Turning the Printed Word into Speech: A Review of Open Book Ruby Edition and Kurzweil 1000
What was the first talking Windows program you used? For many consumers who are blind, it was an optical character recognition (OCR) program, and we did not know or care that we were using Windows. We knew that we had the ability to read printed documents independently and understand almost all of the words.
This article reviews Kurzweil 1000 versions 4.0 and 4.5 from Lernout & Hauspie and Open Book Ruby edition version 4.02 from Arkenstone, the two most popular scanning packages for blind computer users.
How Scanning Works
When a document is placed on a scanner, it is first scanned by a camera. OCR software then converts the images into computerized characters and words. A speech synthesizer speaks the computerized text, and the information is then stored in the computer.
The Many Faces of Print
To determine accuracy, we used a variety of text and format types on both systems.

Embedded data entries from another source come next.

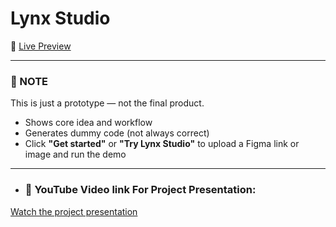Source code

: # Lynx Studio

🔗 [Live Preview](https://lynx-studio.vercel.app)

---
### 📝 NOTE

This is just a prototype — not the final product.

- Shows core idea and workflow  
- Generates dummy code (not always correct)  
- Click **"Get started"** or **"Try Lynx Studio"** to upload a Figma link or image and run the demo

---
- ### 🎥 YouTube Video link For Project Presentation:

[Watch the project presentation]((https://youtu.be/Tu94Th68Xbw?si=9mL_W7k4ylyN3IiJ))

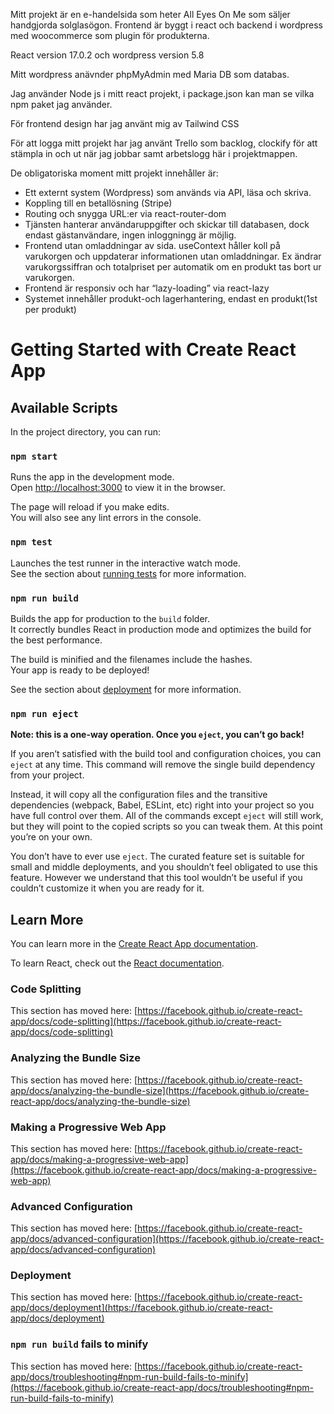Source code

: Mitt projekt är en e-handelsida som heter All Eyes On Me som säljer handgjorda solglasögon. 
Frontend är byggt i react och backend i wordpress med woocommerce som plugin för produkterna. 

React version 17.0.2 och wordpress version 5.8

Mitt wordpress anävnder phpMyAdmin med Maria DB som databas. 

Jag använder Node js i mitt react projekt, i package.json kan man se vilka npm paket jag använder.  

För frontend design har jag använt mig av Tailwind CSS

För att logga mitt projekt har jag använt Trello som backlog, clockify för att stämpla in och ut när jag jobbar samt arbetslogg här i projektmappen. 

De obligatoriska moment mitt projekt innehåller är:
- Ett externt system (Wordpress) som används via API, läsa och skriva. 
- Koppling till en betallösning (Stripe)
- Routing och snygga URL:er via react-router-dom
- Tjänsten hanterar användaruppgifter och skickar till databasen, dock  
endast gästanvändare, ingen inloggningg är möjlig.  
- Frontend utan omladdningar av sida. useContext håller koll på varukorgen och uppdaterar informationen utan omladdningar. Ex ändrar varukorgssiffran och totalpriset per automatik om en produkt tas bort ur varukorgen. 
- Frontend är responsiv och har “lazy-loading” via react-lazy
- Systemet innehåller produkt-och lagerhantering, endast en produkt(1st per produkt)

# Getting Started with Create React App

## Available Scripts

In the project directory, you can run:

### `npm start`

Runs the app in the development mode.\
Open [http://localhost:3000](http://localhost:3000) to view it in the browser.

The page will reload if you make edits.\
You will also see any lint errors in the console.

### `npm test`

Launches the test runner in the interactive watch mode.\
See the section about [running tests](https://facebook.github.io/create-react-app/docs/running-tests) for more information.

### `npm run build`

Builds the app for production to the `build` folder.\
It correctly bundles React in production mode and optimizes the build for the best performance.

The build is minified and the filenames include the hashes.\
Your app is ready to be deployed!

See the section about [deployment](https://facebook.github.io/create-react-app/docs/deployment) for more information.

### `npm run eject`

**Note: this is a one-way operation. Once you `eject`, you can’t go back!**

If you aren’t satisfied with the build tool and configuration choices, you can `eject` at any time. This command will remove the single build dependency from your project.

Instead, it will copy all the configuration files and the transitive dependencies (webpack, Babel, ESLint, etc) right into your project so you have full control over them. All of the commands except `eject` will still work, but they will point to the copied scripts so you can tweak them. At this point you’re on your own.

You don’t have to ever use `eject`. The curated feature set is suitable for small and middle deployments, and you shouldn’t feel obligated to use this feature. However we understand that this tool wouldn’t be useful if you couldn’t customize it when you are ready for it.

## Learn More

You can learn more in the [Create React App documentation](https://facebook.github.io/create-react-app/docs/getting-started).

To learn React, check out the [React documentation](https://reactjs.org/).

### Code Splitting

This section has moved here: [https://facebook.github.io/create-react-app/docs/code-splitting](https://facebook.github.io/create-react-app/docs/code-splitting)

### Analyzing the Bundle Size

This section has moved here: [https://facebook.github.io/create-react-app/docs/analyzing-the-bundle-size](https://facebook.github.io/create-react-app/docs/analyzing-the-bundle-size)

### Making a Progressive Web App

This section has moved here: [https://facebook.github.io/create-react-app/docs/making-a-progressive-web-app](https://facebook.github.io/create-react-app/docs/making-a-progressive-web-app)

### Advanced Configuration

This section has moved here: [https://facebook.github.io/create-react-app/docs/advanced-configuration](https://facebook.github.io/create-react-app/docs/advanced-configuration)

### Deployment

This section has moved here: [https://facebook.github.io/create-react-app/docs/deployment](https://facebook.github.io/create-react-app/docs/deployment)

### `npm run build` fails to minify

This section has moved here: [https://facebook.github.io/create-react-app/docs/troubleshooting#npm-run-build-fails-to-minify](https://facebook.github.io/create-react-app/docs/troubleshooting#npm-run-build-fails-to-minify)

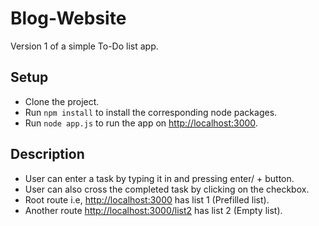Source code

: # Blog-Website
Version 1 of a simple To-Do list app. 

## Setup
- Clone the project.
- Run `npm install` to install the corresponding node packages.
- Run `node app.js` to run the app on [http://localhost:3000](http://localhost:3000).

## Description 
- User can enter a task by typing it in and pressing enter/ + button.
- User can also cross the completed task by clicking on the checkbox.
- Root route i.e, [http://localhost:3000](http://localhost:3000) has list 1 (Prefilled list).
- Another route [http://localhost:3000/list2](http://localhost:3000/list2) has list 2 (Empty list).
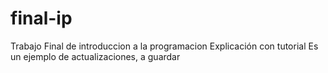 # final-ip
Trabajo Final de introduccion a la programacion
Explicación con tutorial
Es un ejemplo de actualizaciones, a guardar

When necessary, we adjusted scanning settings to improve accuracy.
For our simple test, we printed a document with ordinary English text on plain white paper using a laser printer and Ariel 12 point print to be sure that both systems could recognize what we thought should be an easy-to-read item. We printed text in several fonts, including Times New Roman and Ariel bold and italic. We introduced deliberate errors to find out what the two systems would do with a sentence beginning with the word "tke."
For tough jobs, we scanned book pages printed on colored paper, pages with light text on dark paper, pages that were partly black on white and partly white on black, faxes, business cards, magazine pages with nonlinear formats, bills, and tiny print.
We installed two Hewlett-Packard 5P scanners, one on a Pentium 500 with Windows 98 and one on a Pentium 200 with Windows 95. These installations were very frustrating. We had to update drivers from HP to get this scanner to work with Windows 98 and install and remove drivers repeatedly on both machines before Windows would recognize them correctly. We also had to change scanner settings in the Windows 98 machine to prevent a conflict between the scanner card and the DECtalk PC. These problems were not related to or caused by the OCR packages tested here, but users should be aware of potential problems. If you are not technically inclined, buying equipment from a dealer who will set it up for you will be a less challenging experience.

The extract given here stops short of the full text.